Image [cc] dground

One of my biggest pet peeves about working in a law firm is that we are completely reactive in our operations, and we are quick to jump on the next project without reviewing what we have just finished. Toby touched on the reactive process of our business model yesterday, so I’ll focus on the lack of process review today. When I was in the Army, we called this an “After Action Review.” The idea is pretty simple and can be summed up by asking five open-ended questions:

  1. What was our mission? 
  2. What actually happened?
  3. Why was there a difference?
  4. What have we learned?
  5. What will we do about it?
The key to this whole process is to extract the things that went right (and why they went right) and the things that didn’t go as planned (and why they went wrong), and memorialize that information so that we continue to do the right things, and we adjust our processes on the things that didn’t go as planned. In the Army, it can literally mean the difference between life and death… luckily for law firms, it doesn’t go to that extreme.
There are two obvious stumbling blocks that are present in the law firm environment regarding these types of post-matter or post-project reviews:
  • The need to assign blame if something went wrong
  • The fact that you can’t charge a client for the time you spend on these reviews
As for the first issue, these reviews cannot turn into gripe sessions.
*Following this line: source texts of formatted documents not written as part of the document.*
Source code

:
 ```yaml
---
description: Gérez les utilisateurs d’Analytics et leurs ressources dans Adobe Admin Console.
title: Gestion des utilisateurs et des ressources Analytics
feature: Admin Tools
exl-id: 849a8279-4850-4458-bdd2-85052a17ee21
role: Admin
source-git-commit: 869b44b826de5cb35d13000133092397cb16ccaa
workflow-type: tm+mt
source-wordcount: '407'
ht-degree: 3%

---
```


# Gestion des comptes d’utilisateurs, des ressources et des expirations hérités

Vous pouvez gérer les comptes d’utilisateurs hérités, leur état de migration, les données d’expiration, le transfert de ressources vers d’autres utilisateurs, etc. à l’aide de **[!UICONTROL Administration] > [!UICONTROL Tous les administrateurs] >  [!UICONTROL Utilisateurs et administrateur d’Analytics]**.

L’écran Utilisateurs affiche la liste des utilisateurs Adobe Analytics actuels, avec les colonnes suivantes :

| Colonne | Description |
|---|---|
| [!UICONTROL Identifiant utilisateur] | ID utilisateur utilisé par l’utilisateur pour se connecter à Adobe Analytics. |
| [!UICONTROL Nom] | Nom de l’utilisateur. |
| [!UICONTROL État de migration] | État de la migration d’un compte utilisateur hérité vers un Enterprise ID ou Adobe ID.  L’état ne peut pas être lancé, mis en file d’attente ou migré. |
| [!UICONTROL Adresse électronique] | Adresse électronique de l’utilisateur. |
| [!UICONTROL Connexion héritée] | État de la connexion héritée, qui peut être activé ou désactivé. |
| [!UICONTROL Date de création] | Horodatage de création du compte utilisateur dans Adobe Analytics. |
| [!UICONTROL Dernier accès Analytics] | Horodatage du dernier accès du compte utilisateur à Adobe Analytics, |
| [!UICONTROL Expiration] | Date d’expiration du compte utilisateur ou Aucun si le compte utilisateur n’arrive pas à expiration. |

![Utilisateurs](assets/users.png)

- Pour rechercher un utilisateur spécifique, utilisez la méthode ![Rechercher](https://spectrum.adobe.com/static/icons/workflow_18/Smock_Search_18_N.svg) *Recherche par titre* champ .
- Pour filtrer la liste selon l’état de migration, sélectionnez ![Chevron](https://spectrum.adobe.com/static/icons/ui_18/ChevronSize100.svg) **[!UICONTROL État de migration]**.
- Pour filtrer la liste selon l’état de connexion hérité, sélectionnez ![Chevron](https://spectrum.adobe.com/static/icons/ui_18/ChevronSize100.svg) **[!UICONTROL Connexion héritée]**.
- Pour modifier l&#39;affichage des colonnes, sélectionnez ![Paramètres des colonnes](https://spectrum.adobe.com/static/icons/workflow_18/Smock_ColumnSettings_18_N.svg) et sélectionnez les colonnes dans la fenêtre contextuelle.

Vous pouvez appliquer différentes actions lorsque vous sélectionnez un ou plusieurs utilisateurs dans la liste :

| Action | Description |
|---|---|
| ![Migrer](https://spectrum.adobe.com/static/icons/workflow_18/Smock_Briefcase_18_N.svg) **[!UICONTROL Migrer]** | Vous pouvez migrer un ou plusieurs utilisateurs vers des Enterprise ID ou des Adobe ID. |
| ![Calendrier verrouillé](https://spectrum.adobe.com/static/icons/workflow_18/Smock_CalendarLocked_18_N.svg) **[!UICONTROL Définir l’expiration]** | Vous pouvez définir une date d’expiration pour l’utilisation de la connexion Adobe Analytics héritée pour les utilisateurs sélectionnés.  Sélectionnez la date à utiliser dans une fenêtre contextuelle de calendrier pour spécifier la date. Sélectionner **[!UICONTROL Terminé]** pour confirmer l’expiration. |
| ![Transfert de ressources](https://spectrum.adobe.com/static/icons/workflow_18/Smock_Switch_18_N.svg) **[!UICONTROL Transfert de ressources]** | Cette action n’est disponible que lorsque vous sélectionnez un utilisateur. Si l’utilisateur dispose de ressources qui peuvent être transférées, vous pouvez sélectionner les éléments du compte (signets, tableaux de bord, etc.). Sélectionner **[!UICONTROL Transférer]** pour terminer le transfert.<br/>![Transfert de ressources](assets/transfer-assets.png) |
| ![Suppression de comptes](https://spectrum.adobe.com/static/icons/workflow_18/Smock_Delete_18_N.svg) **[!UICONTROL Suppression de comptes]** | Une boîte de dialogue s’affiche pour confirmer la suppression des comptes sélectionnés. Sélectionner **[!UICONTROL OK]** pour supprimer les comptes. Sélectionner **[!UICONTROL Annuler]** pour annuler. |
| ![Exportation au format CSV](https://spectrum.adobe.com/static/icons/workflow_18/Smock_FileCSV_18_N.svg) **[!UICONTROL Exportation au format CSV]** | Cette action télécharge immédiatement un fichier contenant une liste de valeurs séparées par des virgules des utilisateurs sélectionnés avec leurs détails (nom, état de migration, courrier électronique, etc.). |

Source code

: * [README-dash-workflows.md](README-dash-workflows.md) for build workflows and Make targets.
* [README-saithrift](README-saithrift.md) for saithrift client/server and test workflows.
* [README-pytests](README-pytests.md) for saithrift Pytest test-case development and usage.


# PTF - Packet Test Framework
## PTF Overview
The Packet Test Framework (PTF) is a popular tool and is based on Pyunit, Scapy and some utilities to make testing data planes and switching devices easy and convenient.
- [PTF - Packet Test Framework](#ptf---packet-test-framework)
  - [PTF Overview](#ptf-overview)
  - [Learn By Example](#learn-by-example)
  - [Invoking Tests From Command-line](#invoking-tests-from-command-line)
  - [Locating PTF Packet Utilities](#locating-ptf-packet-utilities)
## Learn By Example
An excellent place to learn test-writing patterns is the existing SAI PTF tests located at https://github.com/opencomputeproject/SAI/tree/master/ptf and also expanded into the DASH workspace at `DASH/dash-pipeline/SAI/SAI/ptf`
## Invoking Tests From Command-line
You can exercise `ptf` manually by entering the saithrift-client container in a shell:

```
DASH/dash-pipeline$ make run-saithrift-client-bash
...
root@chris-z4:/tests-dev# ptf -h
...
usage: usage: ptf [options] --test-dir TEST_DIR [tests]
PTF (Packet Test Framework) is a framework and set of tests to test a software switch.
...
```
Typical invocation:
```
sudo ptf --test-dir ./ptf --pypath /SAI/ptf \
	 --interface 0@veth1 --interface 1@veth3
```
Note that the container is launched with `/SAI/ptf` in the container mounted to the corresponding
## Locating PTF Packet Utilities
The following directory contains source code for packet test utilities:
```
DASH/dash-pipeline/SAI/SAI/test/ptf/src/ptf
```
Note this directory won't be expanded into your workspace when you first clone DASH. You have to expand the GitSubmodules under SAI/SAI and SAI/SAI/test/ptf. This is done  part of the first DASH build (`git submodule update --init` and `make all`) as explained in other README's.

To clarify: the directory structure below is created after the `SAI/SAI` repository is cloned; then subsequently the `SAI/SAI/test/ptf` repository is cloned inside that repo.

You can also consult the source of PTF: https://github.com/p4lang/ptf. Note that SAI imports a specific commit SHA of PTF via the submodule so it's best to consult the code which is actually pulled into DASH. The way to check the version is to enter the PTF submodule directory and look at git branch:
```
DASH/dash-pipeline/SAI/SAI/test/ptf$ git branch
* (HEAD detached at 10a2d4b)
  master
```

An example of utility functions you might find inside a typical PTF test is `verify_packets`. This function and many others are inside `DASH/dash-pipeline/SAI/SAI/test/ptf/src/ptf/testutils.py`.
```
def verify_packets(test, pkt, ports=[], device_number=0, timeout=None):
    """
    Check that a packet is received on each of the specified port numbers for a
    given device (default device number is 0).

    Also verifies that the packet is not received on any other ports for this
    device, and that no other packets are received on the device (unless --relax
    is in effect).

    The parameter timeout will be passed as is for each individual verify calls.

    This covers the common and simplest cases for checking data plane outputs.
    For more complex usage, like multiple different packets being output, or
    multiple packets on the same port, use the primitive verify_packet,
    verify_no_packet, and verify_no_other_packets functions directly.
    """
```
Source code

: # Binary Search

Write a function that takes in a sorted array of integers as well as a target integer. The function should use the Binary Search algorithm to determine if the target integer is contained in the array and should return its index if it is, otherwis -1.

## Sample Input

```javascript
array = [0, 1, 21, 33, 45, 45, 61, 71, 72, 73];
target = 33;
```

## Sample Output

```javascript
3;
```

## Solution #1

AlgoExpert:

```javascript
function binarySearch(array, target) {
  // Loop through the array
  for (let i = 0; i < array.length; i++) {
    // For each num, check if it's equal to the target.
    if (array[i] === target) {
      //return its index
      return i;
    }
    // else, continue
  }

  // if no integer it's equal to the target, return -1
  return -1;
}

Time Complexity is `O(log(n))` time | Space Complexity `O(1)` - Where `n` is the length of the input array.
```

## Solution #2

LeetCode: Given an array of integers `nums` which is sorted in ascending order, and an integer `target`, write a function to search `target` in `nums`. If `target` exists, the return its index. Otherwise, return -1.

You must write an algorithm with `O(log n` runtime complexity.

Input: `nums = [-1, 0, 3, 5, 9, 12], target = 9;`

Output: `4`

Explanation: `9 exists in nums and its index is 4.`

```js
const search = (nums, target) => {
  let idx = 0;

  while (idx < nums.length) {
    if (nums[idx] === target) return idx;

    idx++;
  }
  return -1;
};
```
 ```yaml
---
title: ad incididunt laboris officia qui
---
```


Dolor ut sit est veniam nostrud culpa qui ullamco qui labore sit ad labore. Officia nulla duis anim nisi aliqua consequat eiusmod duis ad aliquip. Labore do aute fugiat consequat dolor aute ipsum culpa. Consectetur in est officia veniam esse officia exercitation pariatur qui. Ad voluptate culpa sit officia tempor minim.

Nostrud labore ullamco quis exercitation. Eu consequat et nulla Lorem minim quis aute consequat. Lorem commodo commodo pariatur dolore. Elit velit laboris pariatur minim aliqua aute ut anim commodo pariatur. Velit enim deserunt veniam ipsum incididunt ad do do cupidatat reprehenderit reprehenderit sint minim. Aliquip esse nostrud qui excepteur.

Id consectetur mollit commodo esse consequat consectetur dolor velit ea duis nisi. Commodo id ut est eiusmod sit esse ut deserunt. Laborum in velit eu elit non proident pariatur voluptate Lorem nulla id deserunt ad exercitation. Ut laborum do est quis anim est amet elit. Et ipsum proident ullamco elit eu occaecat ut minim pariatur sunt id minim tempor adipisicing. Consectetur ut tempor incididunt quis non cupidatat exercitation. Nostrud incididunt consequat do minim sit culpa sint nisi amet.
The purpose of the review is to take a very cold, calculated look at the situation, the timeline, the people, the processes, and the results. I like to refer to it as an autopsy without blame. The results of the review (and you need to keep everyone’s eye on this goal throughout the process) is to identify what we learned, and what we will do next time to create an equal or greater outcome. Period. 

Now, for the “but, we can’t bill our time” issue. A law firm is a business, run it as such. If you think that you cannot afford to take the time to do a review of your previous matter or project, then you are doing a disservice to those people you lead, your clients, and to yourself. The time you take to work out what went wrong in the prior matter can help prevent you from making that same mistake in the next.